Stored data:

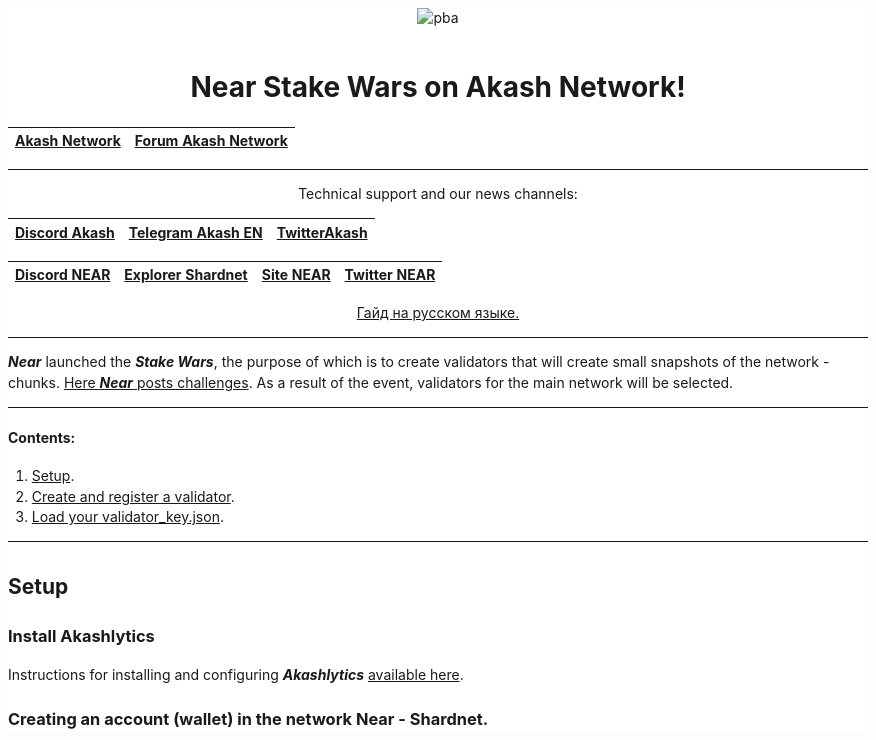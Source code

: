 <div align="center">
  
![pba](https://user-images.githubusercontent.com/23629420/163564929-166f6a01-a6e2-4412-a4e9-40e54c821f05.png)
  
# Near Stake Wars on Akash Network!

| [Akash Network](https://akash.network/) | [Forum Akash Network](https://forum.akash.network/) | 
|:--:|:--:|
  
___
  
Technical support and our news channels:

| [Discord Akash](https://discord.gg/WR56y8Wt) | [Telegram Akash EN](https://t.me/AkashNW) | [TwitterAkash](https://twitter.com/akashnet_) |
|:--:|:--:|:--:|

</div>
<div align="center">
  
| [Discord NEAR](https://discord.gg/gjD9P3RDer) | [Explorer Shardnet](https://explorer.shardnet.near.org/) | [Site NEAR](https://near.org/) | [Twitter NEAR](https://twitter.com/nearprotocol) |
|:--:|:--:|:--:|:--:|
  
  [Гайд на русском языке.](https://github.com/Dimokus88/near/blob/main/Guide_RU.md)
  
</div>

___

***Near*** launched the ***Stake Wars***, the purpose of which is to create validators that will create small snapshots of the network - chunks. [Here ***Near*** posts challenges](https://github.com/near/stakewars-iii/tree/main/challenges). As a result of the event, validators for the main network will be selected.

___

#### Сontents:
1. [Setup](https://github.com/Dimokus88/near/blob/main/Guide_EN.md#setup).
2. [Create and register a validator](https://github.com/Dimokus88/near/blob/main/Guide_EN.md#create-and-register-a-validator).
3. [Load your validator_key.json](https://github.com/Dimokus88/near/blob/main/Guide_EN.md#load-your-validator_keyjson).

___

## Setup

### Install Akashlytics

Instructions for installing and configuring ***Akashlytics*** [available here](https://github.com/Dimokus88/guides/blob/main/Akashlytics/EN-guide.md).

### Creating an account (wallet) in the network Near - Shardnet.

■ WORK ORDER ■
Lines holding the string "main" must be copied out of the entries above.

■ EXERCISE OUTPUT ■
  [Гайд на русском языке.](https://github.com/Dimokus88/near/blob/main/Guide_RU.md)
***Near*** launched the ***Stake Wars***, the purpose of which is to create validators that will create small snapshots of the network - chunks. [Here ***Near*** posts challenges](https://github.com/near/stakewars-iii/tree/main/challenges). As a result of the event, validators for the main network will be selected.
1. [Setup](https://github.com/Dimokus88/near/blob/main/Guide_EN.md#setup).
2. [Create and register a validator](https://github.com/Dimokus88/near/blob/main/Guide_EN.md#create-and-register-a-validator).
3. [Load your validator_key.json](https://github.com/Dimokus88/near/blob/main/Guide_EN.md#load-your-validator_keyjson).
Instructions for installing and configuring ***Akashlytics*** [available here](https://github.com/Dimokus88/guides/blob/main/Akashlytics/EN-guide.md).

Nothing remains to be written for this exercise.